Though the game was little more than a glorified practice, 82,184 Dawg fans flocked to Athens for a preliminary look at the 2018 version of the Dawgs.
To the average viewer, and even in the stat sheet, the game was boring, with the Black team defeating the Red team 21-13. But for fans watching closely, several things stood out during the game.
Here are my five takeaways from the game that officially kicks off UGA’s 2018 revenge tour.
1. Justin Fields is going to be special.
Disclaimer: I’m not calling for a quarterback controversy, nor am I saying that Jake Fromm’s job is in danger.
But to anyone with two eyes watching G-Day, one thing was clear: Justin Fields is the real deal.
In his first appearance Between the Hedges, Fields threw for a touchdown and an interception while completing over 50 percent of his passes Saturday.
But the part of Fields’ game that impressed me most was his ability to improvise when things broke down. Several times, Fields wiggled out of would-be sacks and turned them into positive plays.
Despite being the backup going into the season, his athleticism may force the coaching staff to get him on the field in some capacity this fall.
2. Don’t worry about the defense.
Each year, Kirby Smart preaches that every team takes on a new identity, and the defense appears to have internalized this.
Despite losing Roquan Smith, Lorenzo Carter, Davin Bellamy and others to the NFL Draft, the defense didn’t miss a beat.
Richard LeCounte III, William Poole III, Devonte Wyatt and Monty Rice looked ready to take over where this unit left off. And the defensive line, which was criticized all spring for a lack of depth, looked dominant at times Saturday.
It’s not time to say this group will be as dominant as last season’s, it’s not a stretch to believe that this year’s defense should be one of the better units in the conference and in the country.
3. Fromm is fine, too.
As Fields dazzled with the second-team offense, the first team, led by Jake Fromm, struggled at times Saturday.
The offense only combined for 287 yards, and Fromm tossed a couple of bad interceptions.

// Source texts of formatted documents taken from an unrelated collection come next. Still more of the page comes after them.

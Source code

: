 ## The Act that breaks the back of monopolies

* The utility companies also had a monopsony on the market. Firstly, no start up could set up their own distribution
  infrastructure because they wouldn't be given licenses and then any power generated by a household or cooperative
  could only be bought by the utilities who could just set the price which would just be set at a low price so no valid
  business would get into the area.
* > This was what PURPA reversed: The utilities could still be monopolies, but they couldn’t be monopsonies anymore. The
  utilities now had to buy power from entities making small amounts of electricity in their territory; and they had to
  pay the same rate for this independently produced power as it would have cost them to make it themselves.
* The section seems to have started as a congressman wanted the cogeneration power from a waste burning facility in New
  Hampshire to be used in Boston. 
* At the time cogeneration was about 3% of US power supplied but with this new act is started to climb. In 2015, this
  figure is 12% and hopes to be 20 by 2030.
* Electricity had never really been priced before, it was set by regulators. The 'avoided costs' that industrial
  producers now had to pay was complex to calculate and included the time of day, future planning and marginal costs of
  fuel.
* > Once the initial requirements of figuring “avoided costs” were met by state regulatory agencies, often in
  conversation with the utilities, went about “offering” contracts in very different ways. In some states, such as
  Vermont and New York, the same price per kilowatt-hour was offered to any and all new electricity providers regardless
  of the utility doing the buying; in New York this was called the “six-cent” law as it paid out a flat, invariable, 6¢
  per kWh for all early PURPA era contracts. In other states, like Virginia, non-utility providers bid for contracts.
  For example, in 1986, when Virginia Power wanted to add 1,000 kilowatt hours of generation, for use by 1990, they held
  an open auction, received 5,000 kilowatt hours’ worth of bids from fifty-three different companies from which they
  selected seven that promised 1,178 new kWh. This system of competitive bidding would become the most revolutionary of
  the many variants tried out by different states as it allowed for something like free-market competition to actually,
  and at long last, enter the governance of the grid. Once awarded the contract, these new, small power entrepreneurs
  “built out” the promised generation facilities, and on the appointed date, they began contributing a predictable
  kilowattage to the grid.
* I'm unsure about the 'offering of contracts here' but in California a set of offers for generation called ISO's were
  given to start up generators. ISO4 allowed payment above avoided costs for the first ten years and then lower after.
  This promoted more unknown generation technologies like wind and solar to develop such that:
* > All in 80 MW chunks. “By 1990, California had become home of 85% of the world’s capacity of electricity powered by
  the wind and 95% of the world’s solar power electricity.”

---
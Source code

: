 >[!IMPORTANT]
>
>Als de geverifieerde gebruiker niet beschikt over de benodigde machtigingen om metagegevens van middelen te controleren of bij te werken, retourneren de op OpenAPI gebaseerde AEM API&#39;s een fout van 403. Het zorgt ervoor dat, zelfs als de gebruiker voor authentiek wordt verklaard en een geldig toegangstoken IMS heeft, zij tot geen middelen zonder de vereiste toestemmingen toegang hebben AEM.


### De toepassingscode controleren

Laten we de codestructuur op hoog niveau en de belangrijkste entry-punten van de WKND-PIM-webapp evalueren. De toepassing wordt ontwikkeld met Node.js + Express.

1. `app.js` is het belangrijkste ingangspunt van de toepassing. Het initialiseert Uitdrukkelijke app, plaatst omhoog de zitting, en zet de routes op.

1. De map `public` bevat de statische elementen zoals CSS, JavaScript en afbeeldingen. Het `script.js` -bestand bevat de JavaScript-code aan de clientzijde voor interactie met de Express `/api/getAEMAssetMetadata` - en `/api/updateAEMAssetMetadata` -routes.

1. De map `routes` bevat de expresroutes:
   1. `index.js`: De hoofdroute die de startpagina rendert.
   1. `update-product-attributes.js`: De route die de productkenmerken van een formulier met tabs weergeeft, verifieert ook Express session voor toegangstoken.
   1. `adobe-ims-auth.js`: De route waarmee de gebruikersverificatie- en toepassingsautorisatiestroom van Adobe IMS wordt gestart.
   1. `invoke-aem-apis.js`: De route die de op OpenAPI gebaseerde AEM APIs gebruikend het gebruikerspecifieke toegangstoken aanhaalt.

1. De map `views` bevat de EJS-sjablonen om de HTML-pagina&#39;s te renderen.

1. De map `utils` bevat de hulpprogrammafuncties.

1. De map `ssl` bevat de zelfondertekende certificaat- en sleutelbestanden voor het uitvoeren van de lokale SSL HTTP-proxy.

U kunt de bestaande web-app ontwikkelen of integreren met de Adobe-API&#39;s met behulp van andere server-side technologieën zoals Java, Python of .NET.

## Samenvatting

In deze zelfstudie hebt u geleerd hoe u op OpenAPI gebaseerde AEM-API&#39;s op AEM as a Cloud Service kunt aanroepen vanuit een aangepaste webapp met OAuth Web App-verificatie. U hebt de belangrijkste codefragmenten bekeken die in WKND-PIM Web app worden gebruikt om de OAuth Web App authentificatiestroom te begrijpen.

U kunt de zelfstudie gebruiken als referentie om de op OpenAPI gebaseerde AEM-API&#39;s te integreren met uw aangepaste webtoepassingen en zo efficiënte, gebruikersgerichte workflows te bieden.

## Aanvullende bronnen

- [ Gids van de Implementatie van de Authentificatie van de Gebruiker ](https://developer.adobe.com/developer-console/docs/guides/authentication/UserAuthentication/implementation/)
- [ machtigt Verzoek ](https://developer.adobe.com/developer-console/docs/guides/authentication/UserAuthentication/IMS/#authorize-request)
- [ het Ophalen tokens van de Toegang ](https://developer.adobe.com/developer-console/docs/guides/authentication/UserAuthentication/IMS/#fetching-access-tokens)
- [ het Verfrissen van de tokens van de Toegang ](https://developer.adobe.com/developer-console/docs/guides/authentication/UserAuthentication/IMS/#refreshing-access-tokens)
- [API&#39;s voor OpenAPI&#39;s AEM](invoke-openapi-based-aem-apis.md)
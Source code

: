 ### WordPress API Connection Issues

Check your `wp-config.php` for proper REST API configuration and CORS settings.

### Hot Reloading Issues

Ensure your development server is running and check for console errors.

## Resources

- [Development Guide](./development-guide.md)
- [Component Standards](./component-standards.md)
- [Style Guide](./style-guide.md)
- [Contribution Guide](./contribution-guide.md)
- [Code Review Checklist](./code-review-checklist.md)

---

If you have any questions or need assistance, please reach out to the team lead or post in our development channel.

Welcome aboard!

The Dawgs also struggled to run the ball, with Elijah Holyfield and Brian Herrien only combining for 57 yards.
The run game’s struggles can be attributed to the design of Saturday’s game plan, as it was clear the coaches wanted to see both teams throw the ball around.
It’s also worth noting that Fromm’s receivers dropped two touchdowns, and they went against a first-team defense that seems to be picking up right where they left off in 2017.
For Dawg Nation, it’s not time to start pressing the panic button on the offense or to start calling for a quarterback change, especially when the offense went against what may be one of the best defenses they’ll see all year.
4. The future looks bright.
While common for teams to host recruits for their spring games, it’s incredibly uncommon to host recruits in front of more than 80,000 fans.
But that’s exactly what UGA did Saturday, as Dawg Nation came out in full force to give prospective players an authentic game day experience in mid-April.
Having this many people come out in anticipation of a glorified practice should tell recruits just how much they’ll be loved and appreciated by the fan base if they decide to continue their careers in Athens.
5. Tom Crean isn’t Kirby Smart.
At halftime, UGA’s new basketball coach Tom Crean got to officially address the Bulldog faithful about his plans for the program’s future.
However, Crean’s first address to Dawg Nation could have gone better.
Granted, he didn’t get booed off the field. But the crowd’s awkward applause, which seemed to ask, “Are you done yet?” between Crean’s statements, was almost as bad.
The big takeaway here is that Crean obviously doesn’t possess the same crowd appeal of Kirby Smart. Luckily for him, the seats in Stegman won’t be filled based on his ability to give crowd-stirring speeches. And if he can win some games, Dawg Nation will love him all the same.